En fait, l'essentiel des obligations incombant aux chaînes en matière d'honnêteté de l'information figure dans des textes d'application :
- le décret n° 47-43 du 30 janvier 1987 fixant le cahier des charges de TF1 lors de sa privatisation fait obligation à la chaîne d'assurer l'honnêteté de l'information et lui impose de réaliser les émissions d'information dans un esprit de stricte objectivité ;
- les cahiers des charges de France 2 et France 3, approuvés par le décret n° 94-813 du 16 septembre 1994, prévoient (art. 2) pour chaque chaîne l'obligation d'assurer l'honnêteté, l'indépendance, le pluralisme de l'information ;
- la décision n° 87-13 du 26 février 1987 de la CNCL autorisant M6 prévoit que la société assure l'honnêteté et le pluralisme de l'information (art. 16).
2° Le CSA a tenté d'élaborer, sur ces fondements législatifs disparates, une éthique des programmes qui tend à s'affirmer dans le domaine de la protection de l'enfance et de l'adolescence et sur le plan de l'honnêteté de l'information.
· S'appuyant sur la mission que l'article 15 de la loi de 1986 lui confie actuellement en matière de protection de l'enfance et de l'adolescence, le CSA a depuis plusieurs années mis en cause l'étalage excessif de violence dans les émissions. Après la parution, à la fin de 1995, d'un rapport mettant en évidence la fréquence et l'intensité des scènes violentes dans les programmes, il a engagé avec les diffuseurs une concertation qui a permis l'élaboration d'un ensemble de dispositions, prévoyant en particulier la signalisation des fictions, mise en oeuvre en novembre dernier par l'ensemble des chaînes généralistes nationales à l'exception de Canal Plus.
· En ce qui concerne l'honnêteté de l'information, le CSA s'est estimé pleinement compétent pour veiller à son respect et, le cas échéant, pour sanctionner les manquements des chaînes (cf. 3° rapport annuel, p. 221) à cet égard. Faute de disposition législative lui attribuant expressément une compétence en la matière, sa marge de manoeuvre est cependant incertaine face aux diffuseurs.
3° La portée de la nouvelle rédaction de l'article 15 de la loi du 30 septembre 1986
La nouvelle rédaction de l'article 15, en confiant au CSA une mission de veille à l'égard des impératifs essentiels que sont le respect du pluralisme et de l'honnêteté de l'information, le respect de la vie privée et la protection des consommateurs, donnera un fondement plus sûr à l'action déjà entreprise dans ces différents domaines.
On peut en attendre l'élaboration progressive et pragmatique d'une série de règles au respect desquelles les diffuseurs seront astreints.
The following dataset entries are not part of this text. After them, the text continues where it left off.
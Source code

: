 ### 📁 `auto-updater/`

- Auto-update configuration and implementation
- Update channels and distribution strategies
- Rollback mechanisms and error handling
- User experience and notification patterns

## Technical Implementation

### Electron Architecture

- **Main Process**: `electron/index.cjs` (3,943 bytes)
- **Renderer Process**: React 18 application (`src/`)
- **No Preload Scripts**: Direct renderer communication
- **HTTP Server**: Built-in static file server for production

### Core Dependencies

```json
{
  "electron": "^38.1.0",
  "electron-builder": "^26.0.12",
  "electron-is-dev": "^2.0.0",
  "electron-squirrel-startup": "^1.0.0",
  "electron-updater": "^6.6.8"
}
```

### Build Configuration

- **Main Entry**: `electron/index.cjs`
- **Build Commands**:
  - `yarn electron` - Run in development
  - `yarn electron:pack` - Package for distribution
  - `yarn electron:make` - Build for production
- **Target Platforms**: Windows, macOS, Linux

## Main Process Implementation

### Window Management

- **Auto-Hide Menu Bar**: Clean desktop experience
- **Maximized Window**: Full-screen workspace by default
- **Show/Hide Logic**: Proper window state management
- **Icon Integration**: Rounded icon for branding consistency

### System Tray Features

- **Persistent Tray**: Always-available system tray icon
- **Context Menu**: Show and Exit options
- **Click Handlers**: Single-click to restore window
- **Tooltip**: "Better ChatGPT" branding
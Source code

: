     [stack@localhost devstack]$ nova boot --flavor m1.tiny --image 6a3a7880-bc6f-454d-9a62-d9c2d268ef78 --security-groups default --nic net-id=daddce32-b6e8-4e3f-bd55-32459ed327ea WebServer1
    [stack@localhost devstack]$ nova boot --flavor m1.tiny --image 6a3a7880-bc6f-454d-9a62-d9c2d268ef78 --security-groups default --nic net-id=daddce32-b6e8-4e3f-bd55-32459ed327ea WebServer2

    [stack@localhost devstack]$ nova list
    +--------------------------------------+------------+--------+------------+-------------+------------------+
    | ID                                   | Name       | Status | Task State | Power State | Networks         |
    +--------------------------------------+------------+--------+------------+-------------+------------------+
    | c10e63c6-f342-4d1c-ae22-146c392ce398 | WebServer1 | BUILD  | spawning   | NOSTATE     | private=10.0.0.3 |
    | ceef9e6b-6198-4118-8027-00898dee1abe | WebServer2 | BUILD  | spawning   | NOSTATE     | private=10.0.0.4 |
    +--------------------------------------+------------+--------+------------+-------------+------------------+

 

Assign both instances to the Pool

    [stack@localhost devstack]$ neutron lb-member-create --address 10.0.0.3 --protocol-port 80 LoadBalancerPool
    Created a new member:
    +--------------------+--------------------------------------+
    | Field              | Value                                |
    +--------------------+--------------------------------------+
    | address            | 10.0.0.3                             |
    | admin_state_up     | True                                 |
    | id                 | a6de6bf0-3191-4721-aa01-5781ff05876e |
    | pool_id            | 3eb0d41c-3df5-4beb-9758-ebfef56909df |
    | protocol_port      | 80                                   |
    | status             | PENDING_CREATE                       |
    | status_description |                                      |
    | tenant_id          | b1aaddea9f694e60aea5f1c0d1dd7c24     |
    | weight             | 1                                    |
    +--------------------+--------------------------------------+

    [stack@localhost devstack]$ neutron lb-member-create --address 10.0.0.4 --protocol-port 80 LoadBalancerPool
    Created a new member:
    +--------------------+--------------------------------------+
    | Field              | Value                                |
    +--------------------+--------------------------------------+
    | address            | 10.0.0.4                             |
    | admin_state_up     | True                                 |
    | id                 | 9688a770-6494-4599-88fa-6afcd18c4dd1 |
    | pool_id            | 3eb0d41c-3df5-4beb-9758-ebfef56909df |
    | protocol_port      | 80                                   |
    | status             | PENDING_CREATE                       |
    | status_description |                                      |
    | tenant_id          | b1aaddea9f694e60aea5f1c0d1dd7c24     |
En effet, les articles 14 et 20 du projet de loi permettent au CSA de mettre en demeure les diffuseurs privés et publics en cas de manquement aux principes énoncés dans l'article 15. Observons aussi que la procédure de sanction peut être déclenchée contre un diffuseur ne se conformant pas aux mises en demeure qui lui sont adressées.
Par ailleurs, les règles dégagées par le CSA en matière d'éthique des programmes devraient se traduire dans les conventions conclues avec les opérateurs de services de radio et de télévision.
Le dispositif ainsi mis en place renforce donc de façon très significative les pouvoirs dont le CSA dispose afin d'assurer l'éthique des programmes.
II. Position de la commission
Votre commission a adopté à cet article un amendement rédactionnel supprimant la référence à la " déontologie applicable aux programmes ", expression qui paraît redondante et qui n'ajoute rien à la définition de la mission de " veille " confiée au CSA à l'égard des intérêts énumérés dans l'article 4.
Il faut observer en outre que si la mission confiée au CSA par cet article était seulement de veiller " à la déontologie applicable " aux programmes, à la protection de l'enfance, etc., son action serait très limitée, cette déontologie restant largement à élaborer.
Tout l'intérêt de la mission " de veille " confiée au CSA est précisément de lui permettre de favoriser l'émergence de règles éthiques, de contribuer, à travers son pouvoir de régulation, à la définition de ces règles et à leur respect.